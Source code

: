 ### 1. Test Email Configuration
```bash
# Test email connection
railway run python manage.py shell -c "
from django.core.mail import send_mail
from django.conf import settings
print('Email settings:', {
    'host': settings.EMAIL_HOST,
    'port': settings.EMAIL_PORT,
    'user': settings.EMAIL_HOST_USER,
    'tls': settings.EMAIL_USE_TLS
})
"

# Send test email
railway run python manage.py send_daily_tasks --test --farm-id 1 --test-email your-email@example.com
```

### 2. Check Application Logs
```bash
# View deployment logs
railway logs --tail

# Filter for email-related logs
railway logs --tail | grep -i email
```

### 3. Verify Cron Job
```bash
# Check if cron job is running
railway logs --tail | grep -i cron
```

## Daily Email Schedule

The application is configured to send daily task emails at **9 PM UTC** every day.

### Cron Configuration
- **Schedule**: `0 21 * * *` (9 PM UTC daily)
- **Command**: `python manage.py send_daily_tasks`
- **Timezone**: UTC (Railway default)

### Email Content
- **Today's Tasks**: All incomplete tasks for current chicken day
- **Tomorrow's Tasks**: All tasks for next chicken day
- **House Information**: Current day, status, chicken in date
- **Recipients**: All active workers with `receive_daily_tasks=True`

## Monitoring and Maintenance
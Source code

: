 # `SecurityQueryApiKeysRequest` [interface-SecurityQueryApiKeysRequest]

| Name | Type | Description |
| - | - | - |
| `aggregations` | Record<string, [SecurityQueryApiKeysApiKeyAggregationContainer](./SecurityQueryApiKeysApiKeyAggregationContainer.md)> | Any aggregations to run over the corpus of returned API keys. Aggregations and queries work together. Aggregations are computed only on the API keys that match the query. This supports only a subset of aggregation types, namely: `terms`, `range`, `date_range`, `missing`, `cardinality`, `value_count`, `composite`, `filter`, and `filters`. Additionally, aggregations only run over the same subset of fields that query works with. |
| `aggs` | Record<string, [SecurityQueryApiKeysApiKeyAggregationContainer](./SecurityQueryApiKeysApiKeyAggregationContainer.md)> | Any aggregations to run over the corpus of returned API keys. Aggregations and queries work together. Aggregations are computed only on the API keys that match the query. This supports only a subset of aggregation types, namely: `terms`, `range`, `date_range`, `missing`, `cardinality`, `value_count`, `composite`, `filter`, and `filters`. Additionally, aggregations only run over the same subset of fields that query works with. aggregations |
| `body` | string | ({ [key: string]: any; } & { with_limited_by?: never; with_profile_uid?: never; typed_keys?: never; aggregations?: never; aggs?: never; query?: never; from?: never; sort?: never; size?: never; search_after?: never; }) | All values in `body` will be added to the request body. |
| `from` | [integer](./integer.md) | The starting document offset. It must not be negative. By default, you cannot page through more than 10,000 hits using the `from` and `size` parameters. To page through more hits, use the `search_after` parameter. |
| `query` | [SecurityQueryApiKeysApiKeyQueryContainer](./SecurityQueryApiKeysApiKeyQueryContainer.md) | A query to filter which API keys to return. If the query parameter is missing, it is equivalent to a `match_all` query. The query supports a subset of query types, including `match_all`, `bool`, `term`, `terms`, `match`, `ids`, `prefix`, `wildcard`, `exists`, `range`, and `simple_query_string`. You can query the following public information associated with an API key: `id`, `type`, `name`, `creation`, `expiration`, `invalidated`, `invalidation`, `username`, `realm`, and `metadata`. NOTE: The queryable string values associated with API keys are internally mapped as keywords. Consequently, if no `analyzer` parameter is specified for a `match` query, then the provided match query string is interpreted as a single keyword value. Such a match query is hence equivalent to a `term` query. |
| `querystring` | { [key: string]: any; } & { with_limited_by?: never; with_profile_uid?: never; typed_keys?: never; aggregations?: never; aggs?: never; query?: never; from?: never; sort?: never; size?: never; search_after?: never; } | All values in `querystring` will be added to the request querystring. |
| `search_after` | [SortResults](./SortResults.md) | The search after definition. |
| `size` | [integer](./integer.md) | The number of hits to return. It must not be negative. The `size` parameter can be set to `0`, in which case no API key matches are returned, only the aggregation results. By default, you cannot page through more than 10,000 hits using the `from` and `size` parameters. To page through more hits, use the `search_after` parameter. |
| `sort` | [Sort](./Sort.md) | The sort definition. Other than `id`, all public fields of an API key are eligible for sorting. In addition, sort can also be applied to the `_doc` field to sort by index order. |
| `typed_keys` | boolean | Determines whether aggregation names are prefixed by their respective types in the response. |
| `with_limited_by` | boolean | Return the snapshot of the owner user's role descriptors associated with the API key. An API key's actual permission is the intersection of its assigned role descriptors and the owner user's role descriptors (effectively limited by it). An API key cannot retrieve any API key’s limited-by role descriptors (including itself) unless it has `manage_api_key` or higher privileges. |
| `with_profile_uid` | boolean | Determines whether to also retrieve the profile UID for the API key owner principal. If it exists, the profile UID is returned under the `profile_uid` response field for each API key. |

====================

■ **What needs to be done**
Retype exactly the lines of the data above that fall between the line with "- **Tomorrow's Tasks**: All" and the line with "works with. |", inclusive, and add nothing.

■ **Your response**
- **Tomorrow's Tasks**: All tasks for next chicken day
- **House Information**: Current day, status, chicken in date
- **Recipients**: All active workers with `receive_daily_tasks=True`

## Monitoring and Maintenance
Source code

: # `SecurityQueryApiKeysRequest` [interface-SecurityQueryApiKeysRequest]

| Name | Type | Description |
| - | - | - |
| `aggregations` | Record<string, [SecurityQueryApiKeysApiKeyAggregationContainer](./SecurityQueryApiKeysApiKeyAggregationContainer.md)> | Any aggregations to run over the corpus of returned API keys. Aggregations and queries work together. Aggregations are computed only on the API keys that match the query. This supports only a subset of aggregation types, namely: `terms`, `range`, `date_range`, `missing`, `cardinality`, `value_count`, `composite`, `filter`, and `filters`. Additionally, aggregations only run over the same subset of fields that query works with. |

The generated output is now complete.